Given the entries that follow, write out exactly the lines starting at the one containing "In accordance with" and ending at the one containing "results return dynamically.", both ends included, and only those.

Saved data entries
= Beginning of Section =

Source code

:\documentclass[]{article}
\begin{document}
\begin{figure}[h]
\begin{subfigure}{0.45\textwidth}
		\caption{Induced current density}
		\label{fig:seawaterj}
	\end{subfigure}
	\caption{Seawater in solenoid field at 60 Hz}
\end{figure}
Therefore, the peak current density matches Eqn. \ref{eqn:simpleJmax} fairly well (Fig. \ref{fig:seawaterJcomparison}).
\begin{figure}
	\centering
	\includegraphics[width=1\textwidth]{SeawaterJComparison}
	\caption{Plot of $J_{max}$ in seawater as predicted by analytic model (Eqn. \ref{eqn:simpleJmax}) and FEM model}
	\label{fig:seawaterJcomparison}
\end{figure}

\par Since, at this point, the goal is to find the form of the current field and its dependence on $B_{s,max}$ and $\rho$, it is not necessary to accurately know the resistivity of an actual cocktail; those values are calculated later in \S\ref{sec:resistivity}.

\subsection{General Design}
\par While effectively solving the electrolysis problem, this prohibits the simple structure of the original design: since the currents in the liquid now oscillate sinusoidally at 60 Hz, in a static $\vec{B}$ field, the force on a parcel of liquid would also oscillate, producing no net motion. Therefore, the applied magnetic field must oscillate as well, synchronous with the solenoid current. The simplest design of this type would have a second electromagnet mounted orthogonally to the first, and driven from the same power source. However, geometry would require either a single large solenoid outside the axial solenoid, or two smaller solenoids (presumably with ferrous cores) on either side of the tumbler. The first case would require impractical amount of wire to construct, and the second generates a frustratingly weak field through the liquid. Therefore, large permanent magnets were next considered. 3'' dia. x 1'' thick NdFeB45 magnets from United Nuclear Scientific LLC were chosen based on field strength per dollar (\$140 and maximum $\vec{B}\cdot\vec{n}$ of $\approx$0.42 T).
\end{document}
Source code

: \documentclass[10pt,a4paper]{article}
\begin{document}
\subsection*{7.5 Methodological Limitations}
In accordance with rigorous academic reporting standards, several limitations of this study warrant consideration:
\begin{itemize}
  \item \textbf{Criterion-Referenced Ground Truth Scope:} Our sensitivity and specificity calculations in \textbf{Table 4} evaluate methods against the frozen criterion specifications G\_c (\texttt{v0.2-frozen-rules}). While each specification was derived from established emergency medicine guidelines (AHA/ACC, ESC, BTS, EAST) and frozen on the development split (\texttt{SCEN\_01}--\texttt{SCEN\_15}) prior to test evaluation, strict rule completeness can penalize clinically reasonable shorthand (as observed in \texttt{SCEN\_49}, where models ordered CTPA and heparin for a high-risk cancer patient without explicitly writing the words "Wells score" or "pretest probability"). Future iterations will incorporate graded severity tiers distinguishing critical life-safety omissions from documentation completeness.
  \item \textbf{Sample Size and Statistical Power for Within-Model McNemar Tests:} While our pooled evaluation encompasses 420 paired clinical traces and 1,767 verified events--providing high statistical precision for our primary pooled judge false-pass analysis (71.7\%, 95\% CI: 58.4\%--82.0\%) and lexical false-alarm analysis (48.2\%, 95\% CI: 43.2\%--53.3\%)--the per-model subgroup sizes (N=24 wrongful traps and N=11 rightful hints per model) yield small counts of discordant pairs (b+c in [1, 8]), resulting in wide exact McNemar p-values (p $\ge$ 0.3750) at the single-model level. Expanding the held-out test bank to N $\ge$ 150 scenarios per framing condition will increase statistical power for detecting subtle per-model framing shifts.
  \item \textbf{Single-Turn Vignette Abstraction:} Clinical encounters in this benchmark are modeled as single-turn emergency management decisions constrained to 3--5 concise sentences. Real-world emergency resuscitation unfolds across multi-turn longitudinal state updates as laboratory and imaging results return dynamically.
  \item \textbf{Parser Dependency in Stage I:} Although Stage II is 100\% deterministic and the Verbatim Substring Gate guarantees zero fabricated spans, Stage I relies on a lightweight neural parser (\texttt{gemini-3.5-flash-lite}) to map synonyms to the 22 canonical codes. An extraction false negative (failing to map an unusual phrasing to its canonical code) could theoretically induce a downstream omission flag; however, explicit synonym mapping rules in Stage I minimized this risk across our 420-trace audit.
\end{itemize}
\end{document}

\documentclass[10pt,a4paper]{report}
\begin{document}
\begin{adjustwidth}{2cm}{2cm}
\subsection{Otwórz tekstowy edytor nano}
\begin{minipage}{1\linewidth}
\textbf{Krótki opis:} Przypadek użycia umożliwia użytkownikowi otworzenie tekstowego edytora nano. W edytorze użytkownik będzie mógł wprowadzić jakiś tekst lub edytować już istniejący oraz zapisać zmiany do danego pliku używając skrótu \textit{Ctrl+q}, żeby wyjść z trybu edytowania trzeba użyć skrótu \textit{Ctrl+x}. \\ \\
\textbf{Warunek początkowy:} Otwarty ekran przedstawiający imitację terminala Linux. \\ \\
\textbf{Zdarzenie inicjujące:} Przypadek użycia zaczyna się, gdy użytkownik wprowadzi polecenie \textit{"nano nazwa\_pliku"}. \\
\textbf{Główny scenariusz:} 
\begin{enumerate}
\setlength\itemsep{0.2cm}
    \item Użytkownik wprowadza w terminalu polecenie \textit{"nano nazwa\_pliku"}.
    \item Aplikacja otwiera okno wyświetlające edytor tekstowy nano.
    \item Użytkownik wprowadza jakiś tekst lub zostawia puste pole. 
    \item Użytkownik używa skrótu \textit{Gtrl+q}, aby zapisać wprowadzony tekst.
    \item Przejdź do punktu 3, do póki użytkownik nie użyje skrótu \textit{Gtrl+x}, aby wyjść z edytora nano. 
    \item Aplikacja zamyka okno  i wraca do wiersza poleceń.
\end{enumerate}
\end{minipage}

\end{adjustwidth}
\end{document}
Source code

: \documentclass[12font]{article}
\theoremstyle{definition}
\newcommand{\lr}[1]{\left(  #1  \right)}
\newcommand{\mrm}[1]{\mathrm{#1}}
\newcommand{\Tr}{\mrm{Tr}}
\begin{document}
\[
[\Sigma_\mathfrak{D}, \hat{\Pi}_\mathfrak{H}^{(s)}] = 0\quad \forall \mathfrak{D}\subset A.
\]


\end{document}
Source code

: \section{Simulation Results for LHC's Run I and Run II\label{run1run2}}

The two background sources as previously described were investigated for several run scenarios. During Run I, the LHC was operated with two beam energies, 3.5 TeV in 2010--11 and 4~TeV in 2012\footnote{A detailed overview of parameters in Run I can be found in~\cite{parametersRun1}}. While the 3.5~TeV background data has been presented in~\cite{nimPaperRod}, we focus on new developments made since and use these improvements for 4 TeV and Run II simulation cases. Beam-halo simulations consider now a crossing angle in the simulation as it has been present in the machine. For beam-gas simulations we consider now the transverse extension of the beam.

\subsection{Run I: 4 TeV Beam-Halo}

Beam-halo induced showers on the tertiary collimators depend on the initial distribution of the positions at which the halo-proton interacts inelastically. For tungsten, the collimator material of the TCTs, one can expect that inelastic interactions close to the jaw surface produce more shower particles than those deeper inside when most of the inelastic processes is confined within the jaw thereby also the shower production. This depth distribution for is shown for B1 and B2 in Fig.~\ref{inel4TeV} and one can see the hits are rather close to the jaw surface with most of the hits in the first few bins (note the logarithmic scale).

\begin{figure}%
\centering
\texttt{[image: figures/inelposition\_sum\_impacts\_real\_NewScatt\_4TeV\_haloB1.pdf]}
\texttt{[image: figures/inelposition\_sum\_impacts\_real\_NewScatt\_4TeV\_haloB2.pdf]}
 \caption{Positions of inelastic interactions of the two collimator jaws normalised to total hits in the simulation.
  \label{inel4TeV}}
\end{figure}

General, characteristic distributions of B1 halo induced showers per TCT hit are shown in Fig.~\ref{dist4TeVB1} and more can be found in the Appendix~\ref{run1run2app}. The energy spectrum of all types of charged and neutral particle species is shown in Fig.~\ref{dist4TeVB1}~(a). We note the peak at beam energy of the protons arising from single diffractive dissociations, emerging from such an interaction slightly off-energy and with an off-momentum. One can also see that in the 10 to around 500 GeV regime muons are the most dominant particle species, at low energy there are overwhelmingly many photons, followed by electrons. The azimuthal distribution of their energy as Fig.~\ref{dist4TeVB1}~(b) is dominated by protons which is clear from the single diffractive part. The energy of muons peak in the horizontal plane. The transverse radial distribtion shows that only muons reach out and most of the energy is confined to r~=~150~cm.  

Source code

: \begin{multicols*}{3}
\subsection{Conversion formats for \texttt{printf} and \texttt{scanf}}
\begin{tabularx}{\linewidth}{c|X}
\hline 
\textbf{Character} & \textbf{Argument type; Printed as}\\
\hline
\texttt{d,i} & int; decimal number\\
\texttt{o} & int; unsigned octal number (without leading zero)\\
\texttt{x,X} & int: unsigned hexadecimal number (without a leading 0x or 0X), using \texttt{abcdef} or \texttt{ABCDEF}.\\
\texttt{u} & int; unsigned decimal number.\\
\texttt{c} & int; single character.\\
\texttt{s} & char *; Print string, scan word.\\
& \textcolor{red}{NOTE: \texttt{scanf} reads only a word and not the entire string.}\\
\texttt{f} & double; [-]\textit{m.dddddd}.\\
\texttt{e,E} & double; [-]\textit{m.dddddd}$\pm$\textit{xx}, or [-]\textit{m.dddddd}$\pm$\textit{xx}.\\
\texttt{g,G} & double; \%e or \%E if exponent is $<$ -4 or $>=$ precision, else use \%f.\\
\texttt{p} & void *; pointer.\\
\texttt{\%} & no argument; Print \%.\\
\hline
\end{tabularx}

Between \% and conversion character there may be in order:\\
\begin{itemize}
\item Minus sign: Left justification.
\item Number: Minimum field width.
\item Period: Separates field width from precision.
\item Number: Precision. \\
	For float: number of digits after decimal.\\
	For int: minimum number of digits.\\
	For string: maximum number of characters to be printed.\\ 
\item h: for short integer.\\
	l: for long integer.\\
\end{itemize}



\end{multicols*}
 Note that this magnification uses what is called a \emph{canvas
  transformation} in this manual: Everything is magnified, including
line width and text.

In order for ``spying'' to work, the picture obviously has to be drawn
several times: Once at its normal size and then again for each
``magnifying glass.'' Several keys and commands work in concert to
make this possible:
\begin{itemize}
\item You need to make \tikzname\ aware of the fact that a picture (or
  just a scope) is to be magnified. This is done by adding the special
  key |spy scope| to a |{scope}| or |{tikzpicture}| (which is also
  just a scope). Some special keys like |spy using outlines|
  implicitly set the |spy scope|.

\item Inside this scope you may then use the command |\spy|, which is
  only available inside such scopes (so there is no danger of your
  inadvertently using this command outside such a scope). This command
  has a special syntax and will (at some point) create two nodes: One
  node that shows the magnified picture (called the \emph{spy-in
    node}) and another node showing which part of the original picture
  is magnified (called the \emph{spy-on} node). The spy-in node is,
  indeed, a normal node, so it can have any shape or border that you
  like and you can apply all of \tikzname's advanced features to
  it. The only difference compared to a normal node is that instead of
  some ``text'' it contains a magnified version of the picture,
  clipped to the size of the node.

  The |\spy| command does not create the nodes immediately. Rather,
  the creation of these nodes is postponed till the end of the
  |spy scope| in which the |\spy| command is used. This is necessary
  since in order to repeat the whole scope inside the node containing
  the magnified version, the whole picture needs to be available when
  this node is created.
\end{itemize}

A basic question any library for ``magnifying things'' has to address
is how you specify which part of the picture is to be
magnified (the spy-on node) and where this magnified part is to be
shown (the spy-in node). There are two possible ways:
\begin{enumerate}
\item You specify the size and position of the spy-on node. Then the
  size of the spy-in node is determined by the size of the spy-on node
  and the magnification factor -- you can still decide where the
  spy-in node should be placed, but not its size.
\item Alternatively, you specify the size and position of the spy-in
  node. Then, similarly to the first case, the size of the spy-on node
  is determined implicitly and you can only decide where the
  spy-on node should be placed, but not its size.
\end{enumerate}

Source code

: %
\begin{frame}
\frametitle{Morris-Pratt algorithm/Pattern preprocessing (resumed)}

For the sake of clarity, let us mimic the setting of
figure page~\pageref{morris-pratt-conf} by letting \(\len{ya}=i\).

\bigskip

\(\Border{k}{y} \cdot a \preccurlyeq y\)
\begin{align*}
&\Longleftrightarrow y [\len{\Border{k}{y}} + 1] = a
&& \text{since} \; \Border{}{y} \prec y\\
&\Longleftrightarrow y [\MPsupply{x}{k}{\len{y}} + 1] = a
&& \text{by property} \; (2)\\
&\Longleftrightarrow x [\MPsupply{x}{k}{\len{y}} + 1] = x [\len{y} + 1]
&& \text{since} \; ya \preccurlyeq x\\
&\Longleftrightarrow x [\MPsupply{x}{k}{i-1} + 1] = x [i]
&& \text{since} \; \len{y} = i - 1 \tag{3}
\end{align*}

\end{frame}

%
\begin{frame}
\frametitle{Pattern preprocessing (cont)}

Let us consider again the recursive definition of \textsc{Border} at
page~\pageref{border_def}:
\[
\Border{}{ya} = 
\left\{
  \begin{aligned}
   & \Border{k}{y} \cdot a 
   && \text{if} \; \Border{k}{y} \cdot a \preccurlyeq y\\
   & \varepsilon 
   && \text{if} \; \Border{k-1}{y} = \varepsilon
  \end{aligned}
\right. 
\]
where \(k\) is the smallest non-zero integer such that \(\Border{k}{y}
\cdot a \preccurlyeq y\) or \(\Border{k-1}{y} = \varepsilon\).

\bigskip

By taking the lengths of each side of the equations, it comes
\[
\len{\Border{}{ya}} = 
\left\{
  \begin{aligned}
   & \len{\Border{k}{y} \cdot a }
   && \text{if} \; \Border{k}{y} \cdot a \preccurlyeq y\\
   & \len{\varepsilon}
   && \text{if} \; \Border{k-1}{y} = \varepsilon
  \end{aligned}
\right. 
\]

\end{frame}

= End of Section =

RESPONSE AREA
In accordance with rigorous academic reporting standards, several limitations of this study warrant consideration:
\begin{itemize}
  \item \textbf{Criterion-Referenced Ground Truth Scope:} Our sensitivity and specificity calculations in \textbf{Table 4} evaluate methods against the frozen criterion specifications G\_c (\texttt{v0.2-frozen-rules}). While each specification was derived from established emergency medicine guidelines (AHA/ACC, ESC, BTS, EAST) and frozen on the development split (\texttt{SCEN\_01}--\texttt{SCEN\_15}) prior to test evaluation, strict rule completeness can penalize clinically reasonable shorthand (as observed in \texttt{SCEN\_49}, where models ordered CTPA and heparin for a high-risk cancer patient without explicitly writing the words "Wells score" or "pretest probability"). Future iterations will incorporate graded severity tiers distinguishing critical life-safety omissions from documentation completeness.
  \item \textbf{Sample Size and Statistical Power for Within-Model McNemar Tests:} While our pooled evaluation encompasses 420 paired clinical traces and 1,767 verified events--providing high statistical precision for our primary pooled judge false-pass analysis (71.7\%, 95\% CI: 58.4\%--82.0\%) and lexical false-alarm analysis (48.2\%, 95\% CI: 43.2\%--53.3\%)--the per-model subgroup sizes (N=24 wrongful traps and N=11 rightful hints per model) yield small counts of discordant pairs (b+c in [1, 8]), resulting in wide exact McNemar p-values (p $\ge$ 0.3750) at the single-model level. Expanding the held-out test bank to N $\ge$ 150 scenarios per framing condition will increase statistical power for detecting subtle per-model framing shifts.
  \item \textbf{Single-Turn Vignette Abstraction:} Clinical encounters in this benchmark are modeled as single-turn emergency management decisions constrained to 3--5 concise sentences. Real-world emergency resuscitation unfolds across multi-turn longitudinal state updates as laboratory and imaging results return dynamically.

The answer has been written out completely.